My guess is that a network card can handle only one network at a time
Yeah it would probably be better to do in the router.
Because it’s not useful. Two routers still share the same frequencies and thus can’t send more data over the same air. A single router can already use multiple frequencies to increase throughput. You don’t need two to do that. https://en.m.wikipedia.org/wiki/MIMO
If you want to use multiple internet connections and combine their speed, that’s possible. Dunno how though and I guess to work best it would need a server somewhere else like a VPN to manage the packets coming from different ips
Software defined wan (SDWAN) is the industry term for bundling multiple independent internet connections to maximise bandwidth.
SD-WAN includes that but it is not its sole purpose, although I agree most vendors will say that’s what you want. WAN/Link Aggregation, Multilink Aggregation, Link Load Balancing, Equal Cost Multipath, WAN Virtualisation, etc are ways to bundle multiple links together.
In WIFI terms, it’s called channel bonding, it was proprietary and various vendors had their own implementations, see “Super G”.
I agree but most of the wan optimisers have rebranded to SDWAN because that was the hype about 7 years ago.
With wifi specifically yea, trying to multiplex a technology that is effectively a CSMA/CA is hard and there is no interoperability.
Can you explain what this “software defined x” means that you hear everywhere?
The main ones I hear are software defined WAN. Which means you can do per application internet steering.
Software defined LAN is more about authorising specific applications to access the corporate lan.
Basically it means to not have a special designed hardware for task X but to do much of it in software which gives you more flexibility. And also let’s you configure and use X a bit more flexible.
E.g. software defined networking: If you run several virtual machines on a server, you may define the whole network between them virtually in software instead of doing it on the hardware side. Sure, you still need an ethernet card in your server to connect it to other servers and the internet, but all load balancing, switches, firewalls, VLANs, etc. between the virtual machines (or containers) on your server are virtualized in software - or maybe eben between servers.
Same goes for e.g. Software Defined Radio. In the early days you had dedicated hardware to control the mobile network and the antennas and such. Today you “just” have the antenna and a transceiver that is capable of producing and receiving a wide range of signals and modulations. All encoding, decoding and interpretation the signals is done in software. If your hardware is capable enough, the upgrade from e.g. 4G to 5G may only be a software update for all base stations.
But what about for services other than X, like Facebook or YouTube?
/j
These are all software defined social networking, aren’t they?
I was just joking about the placeholder X being X (formerly Twitter)
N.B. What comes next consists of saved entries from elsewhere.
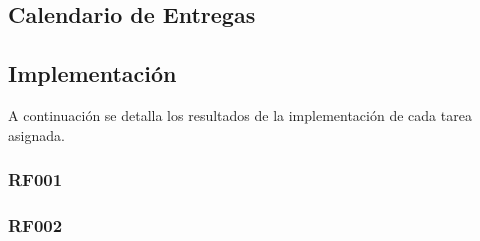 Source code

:     


  \subsection{Calendario de Entregas}
  \label{subs:schedule_1}

    


\subsection{Implementación}
\label{sub:implementacion_iteracion_1}

  A continuación se detalla los resultados de la implementación de cada tarea asignada.

\subsubsection{RF001}
\label{subs:RF001}


%
%

\subsubsection{RF002}
\label{subs:RF002}


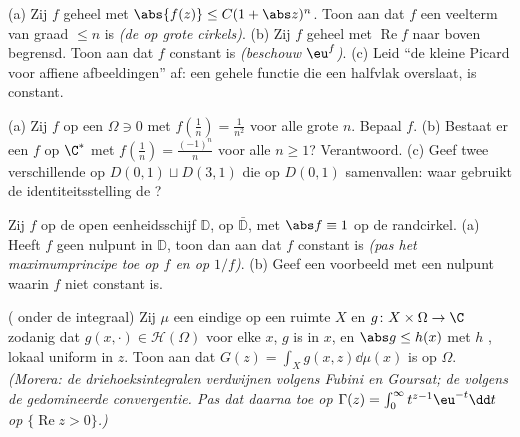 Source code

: \begin{exercise}[$\star\star$]\label{exo:b3:holomorphic:4}
(a) Zij $f$ geheel met $\abs{f(z)} \leq C(1 + \abs z)^{n}$. Toon
aan dat $f$ een veelterm van graad $\leq n$ is \emph{(de
 op grote cirkels)}.
(b) Zij $f$ geheel met $\operatorname{Re}f$ naar boven begrensd.
Toon aan dat $f$ constant is \emph{(beschouw $\eu^{f}$)}.
(c) Leid ``de kleine Picard voor affiene afbeeldingen'' af: een
gehele functie die een halfvlak overslaat, is constant.
\end{exercise}

\begin{exercise}[$\star\star$]\label{exo:b3:holomorphic:5}
(a) Zij $f$  op een  $\Omega \ni 0$ met
$f(\frac1n) = \frac1{n^2}$ voor alle grote $n$. Bepaal $f$.
(b) Bestaat er een  $f$ op $\C^*$ met $f(\frac1n) =
\frac{(-1)^n}{n}$ voor alle $n \geq 1$? Verantwoord.
(c) Geef twee verschillende  op $D(0,1)\sqcup
D(3,1)$ die op $D(0,1)$ samenvallen: waar gebruikt de
identiteitsstelling de ?
\end{exercise}

\begin{exercise}[$\star\star$]\label{exo:b3:holomorphic:6}
Zij $f$  op de open eenheidsschijf $\mathbb D$, 
op $\bar{\mathbb D}$, met $\abs f \equiv 1$ op de randcirkel.
(a) Heeft $f$ geen nulpunt in $\mathbb D$, toon dan aan dat $f$
constant is \emph{(pas het maximumprincipe toe op $f$ en op
$1/f$)}.
(b) Geef een voorbeeld met een nulpunt waarin $f$ niet constant
is.
\end{exercise}

\begin{exercise}[$\star\star$]\label{exo:b3:holomorphic:7}
( onder de integraal) Zij $\mu$ een eindige  op een
ruimte $X$ en $g \colon X\times\Omega \to \C$ zodanig dat $g(x,
\cdot) \in \mathcal H(\Omega)$ voor elke $x$, $g$  is in
$x$, en $\abs g \leq h(x)$ met $h$ , lokaal uniform
in $z$. Toon aan dat $G(z) = \int_Xg(x, z)\dd\mu(x)$  is
op $\Omega$. \emph{(Morera: de driehoeksintegralen verdwijnen
volgens Fubini en Goursat; de  volgens de gedomineerde
convergentie. Pas dat daarna toe op $\Gamma(z) = \int_0^\infty
t^{z-1}\eu^{-t}\dd t$ op $\{\operatorname{Re}z > 0\}$.)}
\end{exercise}

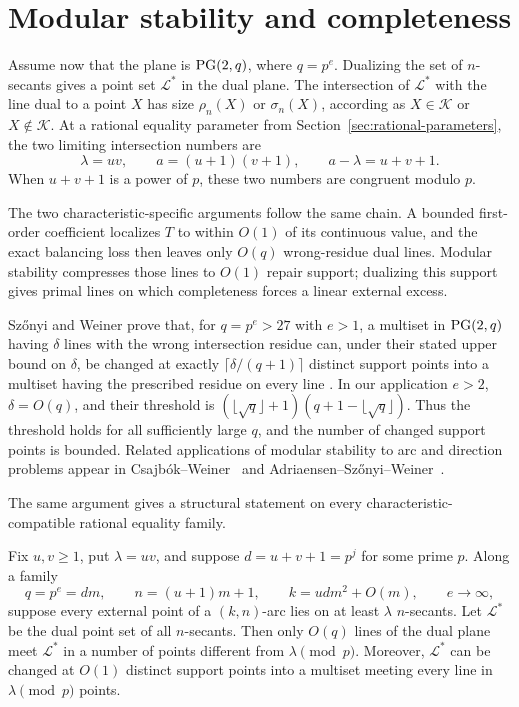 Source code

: \section{Modular stability and completeness}\label{sec:modular-stability}

Assume now that the plane is \(\PG(2,q)\), where \(q=p^e\).  Dualizing the
set of \(n\)-secants gives a point set \(\mathcal L^*\) in the dual plane.
The intersection of \(\mathcal L^*\) with the line dual to a point
\(X\) has size \(\rho_n(X)\) or \(\sigma_n(X)\), according as
\(X\in\mathcal K\) or \(X\notin\mathcal K\).  At a rational equality
parameter from Section~\ref{sec:rational-parameters}, the two limiting
intersection numbers are
\[
 \lambda=uv,\qquad a=(u+1)(v+1),\qquad a-\lambda=u+v+1.
\]
When \(u+v+1\) is a power of \(p\), these two numbers are congruent modulo
\(p\).

The two characteristic-specific arguments follow the same chain.  A bounded
first-order coefficient localizes \(T\) to within \(O(1)\) of its continuous
value, and the exact balancing loss then leaves only \(O(q)\) wrong-residue
dual lines.  Modular stability compresses those lines to \(O(1)\) repair
support; dualizing this support gives primal lines on which completeness
forces a linear external excess.

Sz\H{o}nyi and Weiner prove that, for \(q=p^e>27\) with \(e>1\), a multiset in
\(\PG(2,q)\) having \(\delta\) lines with the wrong intersection residue can,
under their stated upper bound on \(\delta\), be changed at exactly
\(\lceil\delta/(q+1)\rceil\) distinct support points into a multiset having
the prescribed residue on every line \cite[Theorem~1.2]{SWmodp}.  In our
application \(e>2\), \(\delta=O(q)\), and their threshold is
\((\lfloor\sqrt q\rfloor+1)(q+1-\lfloor\sqrt q\rfloor)\).  Thus the threshold
holds for all sufficiently large \(q\), and the number of changed support
points is bounded.  Related applications of
modular stability to arc and direction problems appear in
Csajb\'ok--Weiner~\cite{CsajbokWeiner} and
Adriaensen--Sz\H{o}nyi--Weiner~\cite{AdriaensenSzonyiWeiner}.

The same argument gives a structural statement on every
characteristic-compatible rational equality family.

\begin{proposition}
\label{prop:rational-family-stability}
Fix \(u,v\ge1\), put \(\lambda=uv\), and suppose
\(d=u+v+1=p^j\) for some prime \(p\).  Along a family
\[
 q=p^e=dm,\qquad n=(u+1)m+1,\qquad k=udm^2+O(m),
 \qquad e\longrightarrow\infty,
\]
suppose every external point of a \((k,n)\)-arc lies on at least
\(\lambda\) \(n\)-secants.  Let \(\mathcal L^*\) be the dual point set of all
\(n\)-secants.  Then only \(O(q)\) lines of the dual plane meet
\(\mathcal L^*\) in a number of points different from \(\lambda\pmod p\).
Moreover, \(\mathcal L^*\) can be changed at \(O(1)\) distinct support points
into a multiset meeting every line in \(\lambda\pmod p\) points.
\end{proposition}

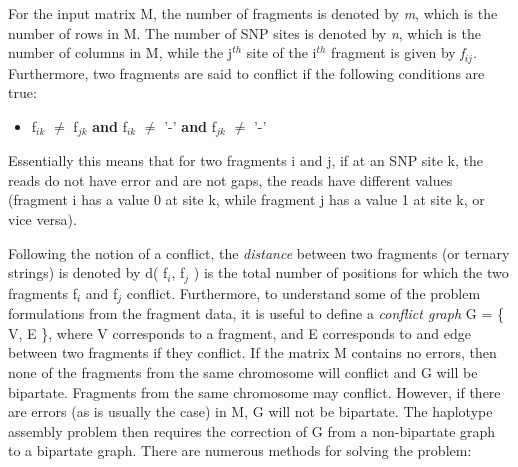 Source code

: \documentclass[10pt,twocolumn]{witseiepaper}
\begin{document}
For the input matrix M, the number of fragments is denoted by \textit{m}, which is the number of rows in M.
The number of SNP sites is denoted by \textit{n}, which is the number of columns in M, while the j$^{th}$ 
site of the i$^{th}$ fragment is given by \textit{f$_{ij}$}. Furthermore, two fragments are said to 
conflict if the following conditions are true:
\begin{itemize}
    \item{f$_{ik}$ $\neq$ f$_{jk}$ \textbf{and} f$_{ik}$ $\neq$ '-' \textbf{and} f$_{jk}$ $\neq$ '-' }
\end{itemize}
Essentially this means that for two fragments i and j, if at an SNP site k, the reads do not have error and are 
not gaps, the reads have different values (fragment i has a value 0 at site k, while fragment j has a value 
1 at site k, or vice versa). 

Following the notion of a conflict, the \textit{distance} between two fragments (or ternary strings) is
denoted by d( f$_i$, f$_j$ ) is the total number of positions for which the two fragments f$_i$ and f$_j$
conflict. Furthermore, to understand some of the problem formulations from the fragment data, it is useful to
define a \textit{conflict graph} \cite{lancia:2001} G = \{ V, E \}, where V corresponds to a fragment, and E
corresponds to and edge between two fragments if they conflict. If the matrix M contains no errors, then none
of the fragments from the same chromosome will conflict and G will be bipartate. Fragments from the same
chromosome may conflict. However, if there are errors (as is usually the case) in M, G will not be
bipartate. The haplotype assembly problem then requires the correction of G from a non-bipartate 
graph to a bipartate graph. There are numerous methods for solving the problem:
\end{document}
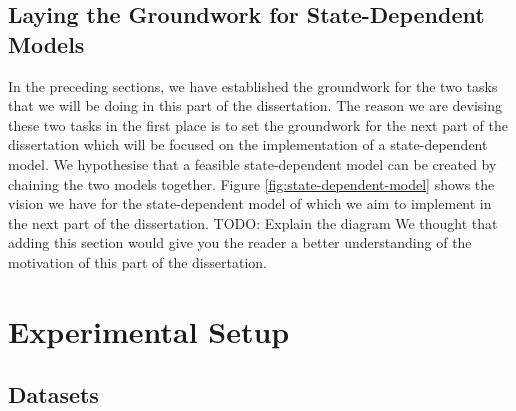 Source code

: \documentclass[logo,bsc,singlespacing,parskip,online]{infthesis}
\begin{document}
\section{Laying the Groundwork for State-Dependent Models}
In the preceding sections, we have established the groundwork for the two tasks that we will be doing in this part of the dissertation.
The reason we are devising these two tasks in the first place is to set the groundwork for the next part of the dissertation which 
will be focused on the implementation of a state-dependent model. We hypothesise that a feasible state-dependent model can be created 
by chaining the two models together. Figure \ref{fig:state-dependent-model} shows the vision we have for the state-dependent model 
of which we aim to implement in the next part of the dissertation.
TODO: Explain the diagram
We thought that adding this section would give you the reader a better understanding of the motivation of this part of the dissertation. 

\chapter{Experimental Setup}
\section{Datasets}
\label{sec:datasets}
\end{document}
Two APs should be on different channels so they don’t interfere
Combining multiple network links into a single usable link is something the industry is very slowly moving towards.
Multipath TCP is already a thing and is used extensively by iPhones at least for Apple framework services.
If you have multiple network connections, you want to use a multi-path VPN to bond them together to allow you to aggregate bandwidth or reduce total latency or reduce packet loss.
As somebody else mentioned speedify is a commercial multi-path VPN service you can use today on any device.
You could also build your own if you’re so inclined, but wire guard does not have multi-path built in you have to bod something together. There is a patch for open VPN for multiPath, but it is not in the upstream
We had a guest speaker from ericson back when I was in uni. According to them that’s been a thing for a while now
We’ve been doing better time sharing since WiFi 6. Remember this all has to be backwards compatible.
WiFi 7 has its own new band and its really fast.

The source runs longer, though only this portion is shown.